Die Erzählung »Der Platz« wurde 1984 in Frankreich bei Gallimard veröffentlicht und mit dem Prix Renaudot ausgezeichnet. Zwei Jahre später erschien unter dem Titel »Das bessere Leben« eine Übertragung ins Deutsche. Nun hat Suhrkamp eine gelungene Neuübersetzung von Sonja Finck vorgelegt. Finck hat bereits Ernaux’ »Die Jahre« und »Erinnerung eines Mädchens« ins Deutsche übertragen und arbeitet derzeit an einer weiteren Ernaux-Übersetzung, die im Herbst nächsten Jahres erscheinen soll.
Ernaux’ Erzählungen ist gemeinsam, dass sie biographische Erfahrungen im Medium der Erinnerung artikulieren. Das gerät ihr nicht zu einer Beschwörung einer vermeintlichen ursprünglichen Fülle, vielmehr ist die Erfahrung des Verlusts konstitutiv für die Erkenntnis dessen, was verloren ging. Entfremdung und Entzweiung haftet zugleich etwas Befreiendes an, wobei Ernaux auch dies nicht verklärt. Ohne Sentimentalität erkundet sie den Riss zwischen der einerseits erzwungenen und andererseits doch unmög­lichen sozialen Anpassung. Es ist zugleich die Anklage einer Gesellschaft, die zwar einer begrenzten Zahl von Menschen den Aufstieg ­ermöglicht, die Frage des individuellen Glücks aber unberücksichtigt lässt. Wer etwas aus sich machen will, muss es unter den vorgegeben Bedingungen tun.

Ernaux, die sich als »Ethnologin ihrer selbst« bezeichnet, verzichtet auf eine allzu einfache, weil undialektische Gegenüberstellung von Individuum und Gesellschaft. Bei ihr gibt es keine ursprüngliche absolute Autonomie des Einzelnen, die von der Gesellschaft geraubt werden könnte.
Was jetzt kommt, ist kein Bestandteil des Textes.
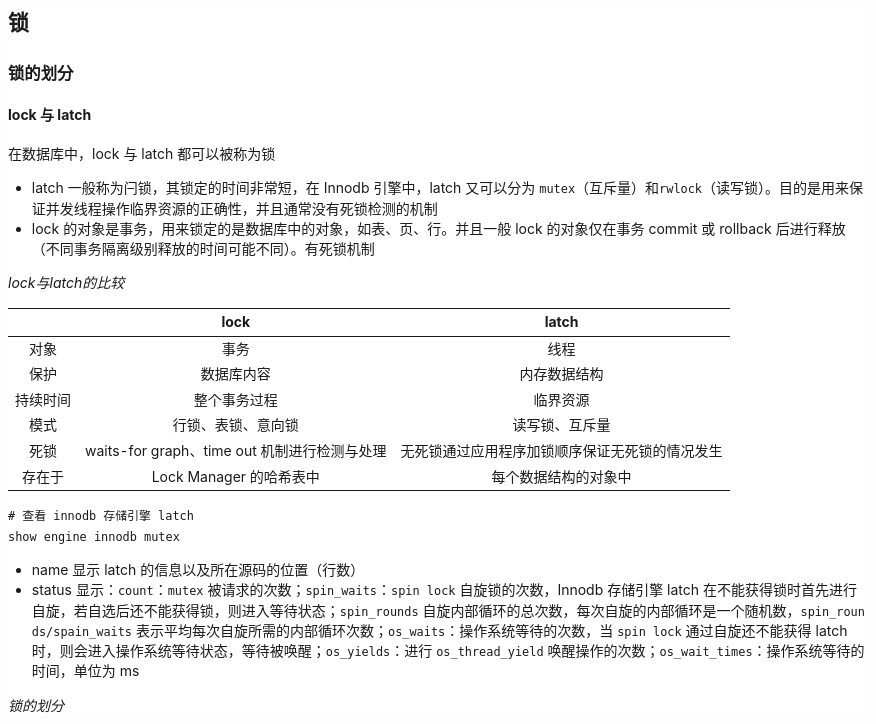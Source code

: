 ## 锁

### 锁的划分

#### lock 与 latch

在数据库中，lock 与 latch 都可以被称为锁

* latch 一般称为闩锁，其锁定的时间非常短，在 Innodb 引擎中，latch 又可以分为 `mutex`（互斥量）和`rwlock`（读写锁）。目的是用来保证并发线程操作临界资源的正确性，并且通常没有死锁检测的机制
* lock 的对象是事务，用来锁定的是数据库中的对象，如表、页、行。并且一般 lock 的对象仅在事务 commit 或 rollback 后进行释放（不同事务隔离级别释放的时间可能不同）。有死锁机制

*lock与latch的比较*

|          |                     lock                     |                     latch                      |
| :------: | :------------------------------------------: | :--------------------------------------------: |
|   对象   |                     事务                     |                      线程                      |
|   保护   |                  数据库内容                  |                  内存数据结构                  |
| 持续时间 |                 整个事务过程                 |                    临界资源                    |
|   模式   |              行锁、表锁、意向锁              |                 读写锁、互斥量                 |
|   死锁   | waits-for graph、time out 机制进行检测与处理 | 无死锁通过应用程序加锁顺序保证无死锁的情况发生 |
|  存在于  |           Lock Manager 的哈希表中            |              每个数据结构的对象中              |

```mysql
# 查看 innodb 存储引擎 latch
show engine innodb mutex
```

* name 显示 latch 的信息以及所在源码的位置（行数）
* status 显示：`count`：`mutex` 被请求的次数；`spin_waits`：`spin lock` 自旋锁的次数，Innodb 存储引擎 latch 在不能获得锁时首先进行自旋，若自选后还不能获得锁，则进入等待状态；`spin_rounds` 自旋内部循环的总次数，每次自旋的内部循环是一个随机数，`spin_rounds/spain_waits` 表示平均每次自旋所需的内部循环次数；`os_waits`：操作系统等待的次数，当 `spin lock` 通过自旋还不能获得 latch 时，则会进入操作系统等待状态，等待被唤醒；`os_yields`：进行 `os_thread_yield` 唤醒操作的次数；`os_wait_times`：操作系统等待的时间，单位为 ms

*锁的划分*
Im Gegenteil ist die Autonomie nur durch das Soziale vermittelt zu erreichen. So wird die Suche nach dem selbstbestimmten Glück auch eine in den eigenen Widersprüchen, die schonungslos die eigenen Kompromissbildungen aufdeckt und damit das Verhängnis der Herrschaft als durch die Subjekte vermittelte vorführt.

Eindrücklich demonstriert Ernaux dies auch in ihrem autobiographischen Roman »Erinnerung eines Mädchens«, das sich mit der sexuellen Verfügbarkeit der jungen Frau auseinandersetzt. Keine Kritik ist bei Er­naux ohne Selbstkritik zu haben, kein Glück ohne Selbstdenunziation, keine Freiheit ohne Schmerz.

Ernaux beobachtet und schreibt poetisch und präzise zugleich. Die herrschaftsförmige Logik des Sozialen, die Spaltung der Klassen, die Angst vor dem Abstieg und der Druck der Konkurrenz sind bei ihr kein literaturfremder Gegenstand. Nicht zuletzt deshalb ist »Der Platz« das Gegenteil einer verkitschten Familiengeschichte oder Heimaterzählung. Es ist die ­Beschreibung eines Unglücks, das, umso genauer es beschrieben wird, je deutlicher auf einen Zustand verweist, in dem es überwunden ist.

 

Annie Ernaux: Der Platz. Aus dem Französischen von Sonja Finck. Suhrkamp, ­Berlin 2019, 94 Seiten, 18 Euro.